A suspeita crescente tem gerado até mudanças nos hábitos de escrita. “Essa história está me fazendo mudar minha forma de escrever, estou trocando travessão por parênteses, que eu nem gosto tanto; não quero parecer um robô”, conta Cunha.
O impacto vai além da estética textual. No ambiente acadêmico, professores estão reavaliando formas de avaliação para evitar o uso indevido de ferramentas de IA. Trabalhos em casa dão lugar a provas orais, justamente pela dificuldade de identificar a autoria real dos textos.
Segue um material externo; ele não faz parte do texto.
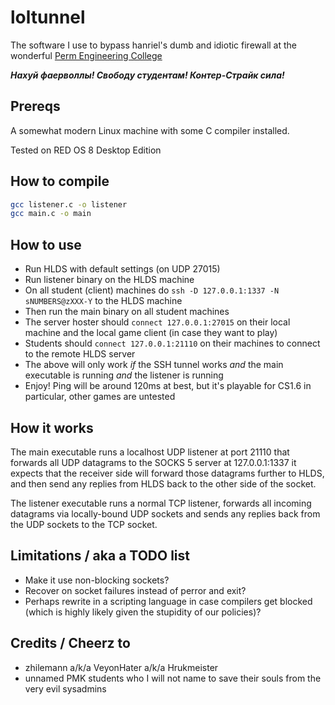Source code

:# loltunnel

The software I use to bypass hanriel's dumb and idiotic firewall at the wonderful [Perm Engineering College](https://pmkspo.ru/)

***Нахуй фаерволлы! Свободу студентам! Контер-Страйк сила!***

## Prereqs

A somewhat modern Linux machine with some C compiler installed.

Tested on RED OS 8 Desktop Edition

## How to compile

```sh
gcc listener.c -o listener
gcc main.c -o main
```

## How to use

- Run HLDS with default settings (on UDP 27015)
- Run listener binary on the HLDS machine
- On all student (client) machines do `ssh -D 127.0.0.1:1337 -N sNUMBERS@zXXX-Y` to the HLDS machine
- Then run the main binary on all student machines
- The server hoster should `connect 127.0.0.1:27015` on their local machine and the local game client (in case they want to play)
- Students should `connect 127.0.0.1:21110` on their machines to connect to the remote HLDS server
- The above will only work *if* the SSH tunnel works *and* the main executable is running *and* the listener is running
- Enjoy! Ping will be around 120ms at best, but it's playable for CS1.6 in particular, other games are untested

## How it works

The main executable runs a localhost UDP listener at port 21110 that forwards all UDP datagrams to the SOCKS 5 server at 127.0.0.1:1337
it expects that the receiver side will forward those datagrams further to HLDS, and then send any replies from HLDS back to the other side of the socket.

The listener executable runs a normal TCP listener, forwards all incoming datagrams via locally-bound UDP sockets and sends any replies
back from the UDP sockets to the TCP socket.

## Limitations / aka a TODO list

- Make it use non-blocking sockets?
- Recover on socket failures instead of perror and exit?
- Perhaps rewrite in a scripting language in case compilers get blocked (which is highly likely given the stupidity of our policies)?

## Credits / Cheerz to

- zhilemann a/k/a VeyonHater a/k/a Hrukmeister
- unnamed PMK students who I will not name to save their souls from the very evil sysadmins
“Conseguimos perceber algumas marcas , inclusive aquilo que estão chamando de alucinações: o texto de repente vai em direções estranhas, faz concatenações esquisitas. E isso denota também a precariedade dos modelos gratuitos de inteligência artificial.”, diz Caetano Galindo, professor da Universidade Federal do Paraná.
Mesmo empresas de tecnologia tentam criar formas mais confiáveis de detecção. A OpenAI, responsável pelo ChatGPT, desenvolve mecanismos que deixariam uma “marca d’água” invisível nos textos, identificável apenas por sistemas automáticos. Ainda assim, essas soluções não chegaram ao público com eficácia comprovada.
Para a escritora Noemi Jaffe, que já experimentou diversas ferramentas de IA, como o modelo chinês DeepSeek, o estilo dos bots ainda é limitado. “A resposta do ChatGPT é sempre previsível. No texto literário você tem o acaso, a quebra de expectativa, a hesitação, o autor se perde num pensamento… O robô faz um texto geralmente mediano; bem escrito, mas sem nenhuma graça.”
Enquanto a tecnologia evolui e o debate avança, uma coisa é certa: nenhum sinal de pontuação, por si só, basta para determinar a autoria de um texto. O travessão segue firme — e inocente — no papel que sempre teve na escrita humana.